Baurechtlich gilt im nachbarschaftlichen Verhältnis das Gebot der Rücksichtnahme. Bei der Errichtung von Tierhaltungsanlagen ist im Hinblick auf die entstehenden Geruchsemissionen die von einem sachverständigen Gremium entwickelte Geruchsimmissions-Richtlinie (GIRL) zu beachten. Diese legt in ihren Auslegungshinweisen für den Außenbereich einen Grenzwert für den Umfang der Geruchsimmissionen fest, der von benachbarten Grundstücken, die zu Wohnzwecken genutzt werden, akzeptiert werden muss. Dieser Grenzwert beläuft sich auf 25 % der Jahresstunden. Dabei geht die GIRL davon aus, dass das Wohnen im Außenbereich mit einem immissionsschutzrechtlich geringeren Schutzanspruch verbunden sei.

Allerdings wird in den Auslegungshinweisen der GIRL bereits eine Ausnahme von diesem Grenzwert für den Fall gemacht, dass das betreffende Grundstück in der Nachbarschaft nicht nur zu Wohnzwecken, sondern selbst auch landwirtschaftlich zur Tierhaltung genutzt wird. Diese Ausnahme wird auch von der Rechtsprechung weitestgehend anerkannt. So hat das Oberverwaltungsgericht für das Land Nordrhein-Westfalen bereits in einem Beschluss vom 18.03.2002 - 7 B 315/02 - darauf hingewiesen, dass ein Bauherr nicht gehalten ist, im Interesse der Rücksichtnahme auf den benachbarten landwirtschaftlichen Betrieb die Entwicklung des eigenen Betriebes zurückzustellen. Der benachbarte Betrieb sei aufgrund der von ihm selbst betriebenen Tierhaltung, welche ebenfalls Geruchsemissionen verursache, nicht in gleichem Umfange schutzwürdig wie ein Nachbar, der sein Grundstück lediglich zu Wohnzwecken nutze. Das Oberverwaltungsgericht hielt Belastungen von mehr als 50 % der Jahresstunden für diesen benachbarten landwirtschaftlichen Betrieb für zumutbar.

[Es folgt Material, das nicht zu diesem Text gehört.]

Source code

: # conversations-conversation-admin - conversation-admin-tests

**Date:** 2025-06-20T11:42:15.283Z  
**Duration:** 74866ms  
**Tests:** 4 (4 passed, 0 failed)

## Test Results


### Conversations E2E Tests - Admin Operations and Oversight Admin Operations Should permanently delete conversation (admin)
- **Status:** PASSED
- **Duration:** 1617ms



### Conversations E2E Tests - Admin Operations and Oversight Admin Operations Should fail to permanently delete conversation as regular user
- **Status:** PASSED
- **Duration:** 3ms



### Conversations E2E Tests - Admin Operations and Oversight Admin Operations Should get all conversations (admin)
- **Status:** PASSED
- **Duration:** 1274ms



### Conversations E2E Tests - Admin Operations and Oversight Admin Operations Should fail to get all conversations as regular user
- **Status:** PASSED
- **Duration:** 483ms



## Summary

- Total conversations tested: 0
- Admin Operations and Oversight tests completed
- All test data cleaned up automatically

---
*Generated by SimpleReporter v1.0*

Die Auslegungshinweise zur GIRL gehen aber noch weiter. Die Überschreitung des Grenzwertes von 25 % der Jahresstunden ist danach nicht nur dann möglich, wenn auf dem benachbarten Grundstück aktuell Tierhaltung im Rahmen der Landwirtschaft betrieben wird. Vielmehr ist die Schutzwürdigkeit des benachbarten Grundstücks bereits dann erheblich eingeschränkt, wenn auf ihm in der Vergangenheit einmal Tierhaltung im Rahmen der Landwirtschaft betrieben worden ist. Ehemalige Hofstellen sind somit weiter Teil der »Nutzungs- und Risikogemeinschaft« im Außenbereich und daher im Vergleich zu Grundstücken, die in der Vergangenheit nicht für die landwirtschaftliche Tierhaltung genutzt worden sind, weniger schutzwürdig. Dies hat das Niedersächsische Oberverwaltungsgericht in einem Beschluss vom 06.03.2013 - 1 ME 205/12 - ausdrücklich festgestellt.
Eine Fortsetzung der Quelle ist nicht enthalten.